While we highly recommend reading the full report, we’ve included a summary below. If anyone has any questions, please reach out to us on Twitter — @thomasborgers and @tehoban1 — PMs are welcome!

The ETH 2.0 network upgrade is a gradual move towards the grand goal of the PoS consensus algorithm and incentive mechanism. In turn, the PoS incentive mechanism has a profound impact on the economic properties of the Ethereum network. The design of the PoS incentive mechanism is very complex - on the one hand, it is necessary to reward honest participants who verify transactions and finalize the historical state of the network, and on the other hand, punish those offline or malicious validators. In this paper, we use a sophisticated economic model and a new economic evaluation tool to define, measure, and analyze the cryptoeconomic security of ETH 2.0.

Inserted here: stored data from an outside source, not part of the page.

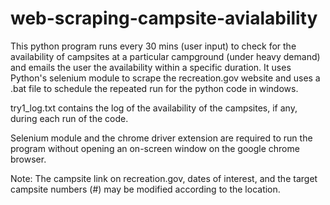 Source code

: # web-scraping-campsite-avialability
This python program runs every 30 mins (user input) to check for the availability of campsites at a particular campground (under heavy demand) and emails the user the availability within a specific duration. It uses Python's selenium module to scrape the recreation.gov website and uses a .bat file to schedule the repeated run for the python code in windows.

try1_log.txt contains the log of the availability of the campsites, if any, during each run of the code. 

Selenium module and the chrome driver extension are required to run the program without opening an on-screen window on the google chrome browser.

Note: The campsite link on recreation.gov, dates of interest, and the target campsite numbers (#) may be modified according to the location.
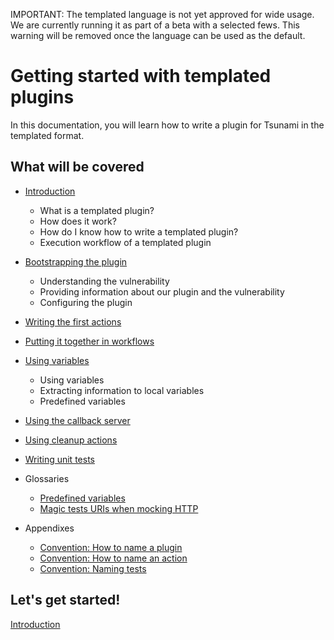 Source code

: 
IMPORTANT: The templated language is not yet approved for wide usage. We are
currently running it as part of a beta with a selected fews. This warning will
be removed once the language can be used as the default.

# Getting started with templated plugins

In this documentation, you will learn how to write a plugin for Tsunami in the
templated format.

## What will be covered

- [Introduction](01-introduction)

  * What is a templated plugin?
  * How does it work?
  * How do I know how to write a templated plugin?
  * Execution workflow of a templated plugin


- [Bootstrapping the plugin](02-bootstrapping)

  * Understanding the vulnerability
  * Providing information about our plugin and the vulnerability
  * Configuring the plugin


- [Writing the first actions](03-first-actions)

- [Putting it together in workflows](04-workflows)

- [Using variables](05-variables)

  * Using variables
  * Extracting information to local variables
  * Predefined variables


- [Using the callback server](06-callback-server)

- [Using cleanup actions](07-cleanup-actions)

- [Writing unit tests](08-writing-unit-tests)

- Glossaries

  * [Predefined variables](glossary-predefined-variables)
  * [Magic tests URIs when mocking HTTP](glossary-tests-magic-uri)


- Appendixes

  * [Convention: How to name a plugin](appendix-naming-plugin)
  * [Convention: How to name an action](appendix-naming-actions)
  * [Convention: Naming tests](appendix-naming-tests)

## Let's get started!

[Introduction](01-introduction)
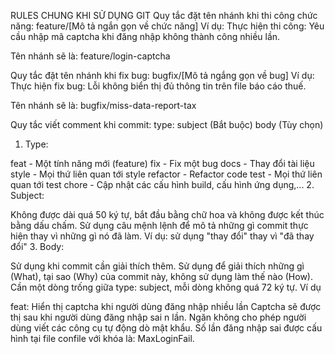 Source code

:RULES CHUNG KHI SỬ DỤNG GIT
Quy tắc đặt tên nhánh khi thi công chức năng:
feature/[Mô tả ngắn gọn về chức năng]
Ví dụ: Thực hiện thi công: Yêu cầu nhập mã captcha khi đăng nhập không thành công nhiều lần.

Tên nhánh sẽ là: feature/login-captcha

Quy tắc đặt tên nhánh khi fix bug:
bugfix/[Mô tả ngắng gọn về bug]
Ví dụ: Thực hiện fix bug: Lỗi không biển thị đủ thông tin trên file báo cáo thuế.

Tên nhánh sẽ là: bugfix/miss-data-report-tax

Quy tắc viết comment khi commit:
type: subject (Bắt buộc)
body (Tùy chọn)
1. Type:

feat - Một tính năng mới (feature)
fix - Fix một bug
docs - Thay đổi tài liệu
style - Mọi thứ liên quan tới style
refactor - Refactor code
test - Mọi thứ liên quan tới test
chore - Cập nhật các cấu hình build, cấu hình ứng dụng,...
2. Subject:

Không được dài quá 50 ký tự, bắt đầu bằng chữ hoa và không được kết thúc bằng dấu chấm.
Sử dụng câu mệnh lệnh để mô tả những gì commit thực hiện thay vì những gì nó đã làm. Ví dụ: sử dụng "thay đổi" thay vì "đã thay đổi"
3. Body:

Sử dụng khi commit cần giải thích thêm. Sử dụng để giải thích những gì (What), tại sao (Why) của commit này, không sử dụng làm thế nào (How).
Cần một dòng trống giữa type: subject, mỗi dòng không quá 72 ký tự.
Ví dụ

feat: Hiển thị captcha khi người dùng đăng nhập nhiều lần
Captcha sẽ được thị sau khi người dùng đăng nhập sai n lần. Ngăn không cho phép người dùng viết các công cụ tự động dò mật khẩu.
Số lần đăng nhập sai được cấu hình tại file confile với khóa là: MaxLoginFail.

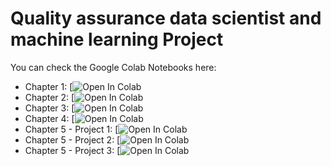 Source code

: # Quality assurance data scientist and machine learning Project


You can check the Google Colab Notebooks here:
  * Chapter 1: [![Open In Colab]()
  * Chapter 2: [![Open In Colab]()
  * Chapter 3: [![Open In Colab]()
  * Chapter 4: [![Open In Colab]()
  * Chapter 5 - Project 1: [![Open In Colab]()  
  * Chapter 5 - Project 2: [![Open In Colab]()  
  * Chapter 5 - Project 3: [![Open In Colab]()  
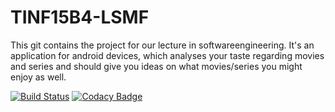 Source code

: # TINF15B4-LSMF
This git contains the project for our lecture in softwareengineering. It's an application for android devices, which analyses your taste regarding movies and series and should give you ideas on what movies/series you might enjoy as well. 

[![Build Status](https://travis-ci.org/WowItsSoftwareEngineering/TINF15B4-LSMF.svg?branch=master)](https://travis-ci.org/WowItsSoftwareEngineering/TINF15B4-LSMF) [![Codacy Badge](https://api.codacy.com/project/badge/Grade/24c91113fd2a47ddb693fe1d092ed3aa)](https://www.codacy.com/app/faxe1008/TINF15B4-LSMF?utm_source=github.com&amp;utm_medium=referral&amp;utm_content=WowItsSoftwareEngineering/TINF15B4-LSMF&amp;utm_campaign=Badge_Grade)
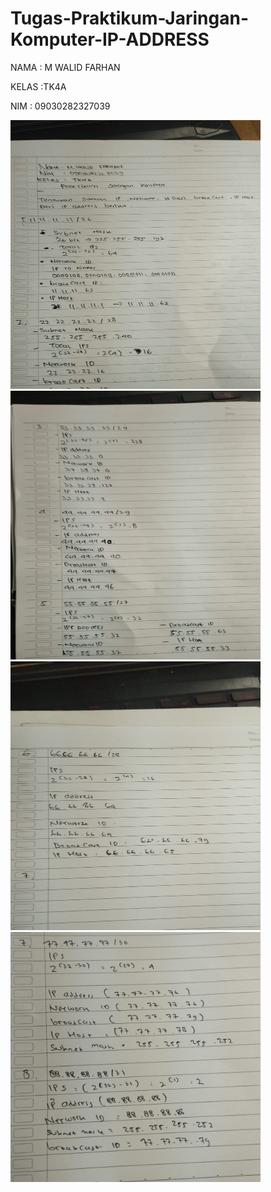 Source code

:# Tugas-Praktikum-Jaringan-Komputer-IP-ADDRESS

NAMA : M WALID FARHAN

KELAS :TK4A

NIM : 09030282327039

<img src="1-3.jpeg" width=400 height=430>

<img src="3-5.jpeg" width=400 height=430>

<img src="6.jpeg" width=400 height=430>

<img src="7-8.jpeg" width=400 height=400>
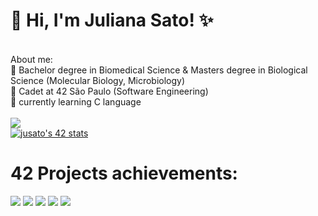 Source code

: # 👋 Hi, I'm Juliana Sato! ✨
<br>
About me: <br>
🧬 Bachelor degree in Biomedical Science & Masters degree in Biological Science (Molecular Biology, Microbiology) <br>
🌱 Cadet at 42 São Paulo (Software Engineering) <br>
🔭 currently learning C language <br>
<br>
<div> 
  <a href="https://www.linkedin.com/in/juliana-lumi-sato/" target="_blank"><img src="https://img.shields.io/badge/-LinkedIn-%230077B5?style=for-the-badge&logo=linkedin&logoColor=white" target="_blank"></a> 
</div>
<div>
<a href="https://github.com/JaeSeoKim/badge42"><img src="https://badge42.vercel.app/api/v2/cl3as43u0011709jxtjjwqkor/stats?cursusId=21&coalitionId=undefined" alt="jusato's 42 stats" /></a>
</div>

<div>
  <h1>42 Projects achievements:</h1>
  <img src="https://user-images.githubusercontent.com/99855085/173451109-3abd4960-3e0d-41dc-b14c-8b4e6b9f71cc.png">
  <img src="https://user-images.githubusercontent.com/99855085/173451124-d7081390-725a-40d4-b792-9533a5b8988c.png">
  <img src="https://user-images.githubusercontent.com/99855085/178151472-fde5ad76-02ba-44a1-a072-66ddea8302e8.png">
  <img src="https://user-images.githubusercontent.com/99855085/185276973-a37a6cae-7dd5-4872-bdca-3abffab21c2d.png">
  <img src="https://user-images.githubusercontent.com/99855085/198384948-f2819270-4dac-46c5-991d-e24b46c779bf.png">

</div>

First, to facilitate the study of the economic model of Eth2.0, we used Excel to build an economic model to explain the output of the ETH 2.0 system under current specifications and specific scenarios. Throughout the project, we gradually developed and used this model to calculate expectations and draw conclusions about validator income, costs, benefits, and currency issuance based on data. In the ETH 2.0 system, there are nearly 100 variables that have a significant impact on the output value. Through this model, we dynamically show the impact of ETH price changes and the total amount of ETH staked on validator income, highlighting the impact of variables on network security.

We defined the level of economic security that ETH 2.0 Phase 0 must achieve using a series of assumptions around the cost of attacking the network. This level of security is meant to make the cost of an attack higher than the potential benefit of an attack, and to give ETH 2.0 Phase 0 the same level of security as ETH 1.0 (the current Ethereum blockchain). We identified two main categories of economic attack vectors. Each of these attack vectors has different variants and different levels of risk: Supermajority Attacks and Finality Attacks. In Phase 0, we focus primarily on attacks that are intended to destroy the network. We find that the network is at risk of these attacks in Phase 0, but we are more concerned about subsequent phases. Based on the historical price and hashrate of ETH, we estimate that a staking rate of 13.8% provides adequate security.

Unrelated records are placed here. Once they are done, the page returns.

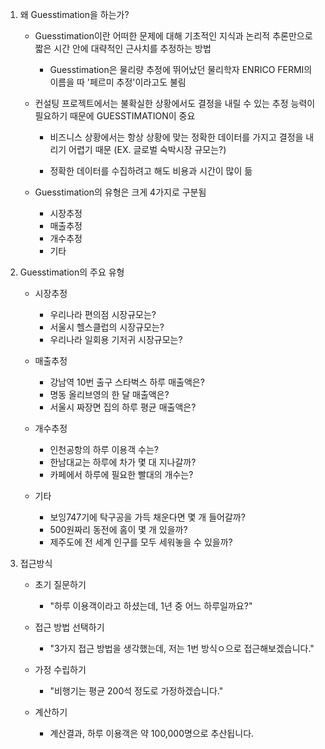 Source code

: 1. 왜 Guesstimation을 하는가?

    - Guesstimation이란 어떠한 문제에 대해 기초적인 지식과 논리적 추론만으로 짧은 시간 안에 대략적인 근사치를 추정하는 방법
        - Guesstimation은 물리량 추정에 뛰어났던 물리학자 ENRICO FERMI의 이름을 따 '페르미 추정'이라고도 불림

    - 컨설팅 프로젝트에서는 불확실한 상황에서도 결정을 내릴 수 있는 추정 능력이 필요하기 때문에 GUESSTIMATION이 중요
        - 비즈니스 상황에서는 항상 상황에 맞는 정확한 데이터를 가지고 결정을 내리기 어렵기 때문 (EX. 글로벌 숙박시장 규모는?)

        - 정확한 데이터를 수집하려고 해도 비용과 시간이 많이 듦

    - Guesstimation의 유형은 크게 4가지로 구분됨
        - 시장추정
        - 매출추정
        - 개수추정
        - 기타

2. Guesstimation의 주요 유형

    - 시장추정
        - 우리나라 편의점 시장규모는?
        - 서울시 헬스클럽의 시장규모는?
        - 우리나라 일회용 기저귀 시장규모는?

    - 매출추정
        - 강남역 10번 출구 스타벅스 하루 매출액은?
        - 명동 올리브영의 한 달 매출액은?
        - 서울시 짜장면 집의 하루 평균 매출액은?

    - 개수추정
        - 인천공항의 하루 이용객 수는?
        - 한남대교는 하루에 차가 몇 대 지나갈까?
        - 카페에서 하루에 필요한 빨대의 개수는?

    - 기타
        - 보잉747기에 탁구공을 가득 채운다면 몇 개 들어갈까?
        - 500원짜리 동전에 홈이 몇 개 있을까?
        - 제주도에 전 세계 인구를 모두 세워놓을 수 있을까?

3. 접근방식

    - 초기 질문하기
        - "하루 이용객이라고 하셨는데, 1년 중 어느 하루일까요?"

    - 접근 방법 선택하기
        - "3가지 접근 방법을 생각했는데, 저는 1번 방식ㅇ으로 접근해보겠습니다."

    - 가정 수립하기
        - "비행기는 평균 200석 정도로 가정하겠습니다."

    - 계산하기
        - 계산결과, 하루 이용객은 약 100,000명으로 추산됩니다.
         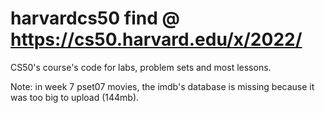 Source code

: # harvardcs50 find @ https://cs50.harvard.edu/x/2022/
CS50's course's code for labs, problem sets and most lessons.


Note: in week 7 pset07 movies, the imdb's database is missing because it was too big to upload (144mb).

The security of ETH 2.0 is tied to the amount of ETH staked, which itself is a function of returns. We built a model to understand the motivations of investors who are committed to high capital utilization. We call it RSAVY (Required Serenity Active Validator Return) model, which is used to determine the risk and cost issues of staking, and the corresponding required rate of return (RRR). Based on our results, we expect that in an optimized (endogenous and exogenous) network, the required rate of return (i.e., minimum rate of return) must be at least 3.3% before validators will consider joining the network. In a bearish but stable market environment, the required rate of return increases to 11.6%.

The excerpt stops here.